■ Extracted data
^^^^^^^^^^^^^^^^

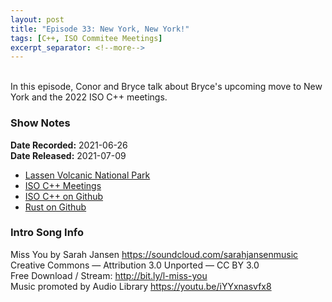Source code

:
 ```yaml
---
layout: post
title: "Episode 33: New York, New York!"
tags: [C++, ISO Commitee Meetings]
excerpt_separator: <!--more-->
---
```


<div id="buzzsprout-player-8836880"></div>
<script src="https://www.buzzsprout.com/1501960/8836880-episode-33-new-york-new-york.js?container_id=buzzsprout-player-8836880&player=small" type="text/javascript" charset="utf-8"></script>

<br>In this episode, Conor and Bryce talk about Bryce's upcoming move to New York and the 2022 ISO C++ meetings.

<!--more-->

### Show Notes

**Date Recorded:** 2021-06-26 <br>
**Date Released:** 2021-07-09

* [Lassen Volcanic National Park](https://www.nps.gov/lavo/index.htm)
* [ISO C++ Meetings](https://isocpp.org/std/meetings-and-participation/upcoming-meetings)
* [ISO C++ on Github](https://github.com/cplusplus/)
* [Rust on Github](https://github.com/rust-lang/rust)

### Intro Song Info

Miss You by Sarah Jansen https://soundcloud.com/sarahjansenmusic<br>
Creative Commons — Attribution 3.0 Unported — CC BY 3.0<br>
Free Download / Stream: http://bit.ly/l-miss-you<br>
Music promoted by Audio Library https://youtu.be/iYYxnasvfx8<br>
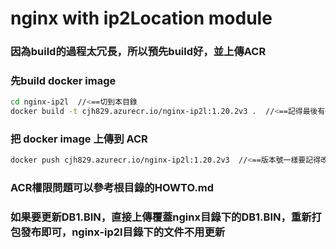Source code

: # nginx with ip2Location module

### 因為build的過程太冗長，所以預先build好，並上傳ACR

### 先build docker image

```sh
cd nginx-ip2l  //<==切到本目錄
docker build -t cjh829.azurecr.io/nginx-ip2l:1.20.2v3 .  //<==記得最後有個點，版本號記得改
```

### 把 docker image 上傳到 ACR

```sh
docker push cjh829.azurecr.io/nginx-ip2l:1.20.2v3  //<==版本號一樣要記得改
```

### ACR權限問題可以參考根目錄的HOWTO.md
### 如果要更新DB1.BIN，直接上傳覆蓋nginx目錄下的DB1.BIN，重新打包發布即可，nginx-ip2l目錄下的文件不用更新

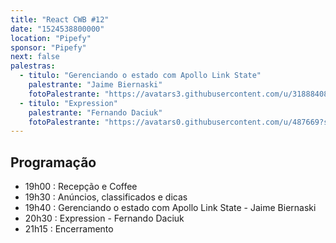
 ```yaml
---
title: "React CWB #12"
date: "1524538800000"
location: "Pipefy"
sponsor: "Pipefy"
next: false
palestras:
  - titulo: "Gerenciando o estado com Apollo Link State"
    palestrante: "Jaime Biernaski"
    fotoPalestrante: "https://avatars3.githubusercontent.com/u/31888408?s=460&v=4"
  - titulo: "Expression"
    palestrante: "Fernando Daciuk"
    fotoPalestrante: "https://avatars0.githubusercontent.com/u/487669?s=400&v=4"
---
```


## Programação

- 19h00 : Recepção e Coffee
- 19h30 : Anúncios, classificados e dicas
- 19h40 : Gerenciando o estado com Apollo Link State - Jaime Biernaski
- 20h30 : Expression - Fernando Daciuk
- 21h15 : Encerramento
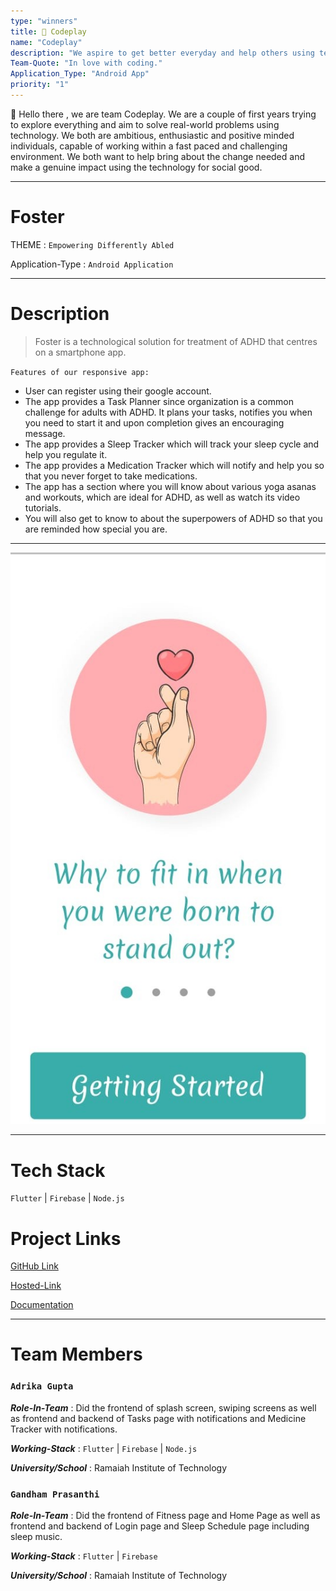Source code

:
 ```yaml
---
type: "winners"                   
title: 🥇 Codeplay
name: "Codeplay"
description: "We aspire to get better everyday and help others using technology as much as possible."
Team-Quote: "In love with coding."
Application_Type: "Android App"
priority: "1"
---
```


👋 Hello there , we are team Codeplay. We are a couple of first years trying to explore everything and aim to solve real-world problems using technology. We both are ambitious, enthusiastic and positive minded individuals, capable of working within a fast paced and challenging environment. We both want to help bring about the change needed and make a genuine impact using the technology for social good. 

---

# **Foster**

 THEME  : `Empowering Differently Abled` 

 Application-Type : `Android Application` 

---

# Description

> Foster is a technological solution for treatment of ADHD that centres on a smartphone app. 


`Features of our responsive app:`

- User can register using their google account.
- The app provides a Task Planner since organization is a common challenge for adults with ADHD. It plans your tasks, notifies you when you need to start   it and upon completion gives an encouraging message. 
- The app provides a Sleep Tracker which will track your sleep cycle and help you regulate it.
- The app provides a Medication Tracker which will notify and help you so that you never forget to take medications.
- The app has a section where you will know about various yoga asanas and workouts, which are ideal for ADHD, as well as watch its video tutorials.
- You will also get to know to about the superpowers of ADHD so that you are reminded how special you are.

---

![FOSTER](../../assets/foster.jpeg)

---

# Tech Stack

  `Flutter` |  `Firebase` |  `Node.js`

# Project Links

 [GitHub Link](https://github.com/adrikagupta/code-camp_codeplay)  

 [Hosted-Link](https://drive.google.com/file/d/1lT7Q8eNx9kDiIbHh_tPwP4jpD2ZtHJrV/view?usp=drivesdk)  

 [Documentation](https://github.com/adrikagupta/code-camp_codeplay/blob/master/README.md)

---

# Team Members

### `Adrika Gupta`

_**Role-In-Team**_  : Did the frontend of splash screen, swiping screens as well as frontend and backend of Tasks page with notifications and Medicine Tracker with notifications.

_**Working-Stack**_ : `Flutter`  |  `Firebase`  |  `Node.js`

_**University/School**_ : Ramaiah Institute of Technology


### `Gandham Prasanthi`

_**Role-In-Team**_  : Did the frontend of Fitness page and Home Page as well as frontend and backend of Login page and Sleep Schedule page including sleep music.  

_**Working-Stack**_ : `Flutter`  |  `Firebase`

_**University/School**_ : Ramaiah Institute of Technology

^^^^^^^^^^^^^^^^

■ Directions for this task
State, as a bare number, how many lines of the listing hold the word "adrikagupta".

■ Response to this task
2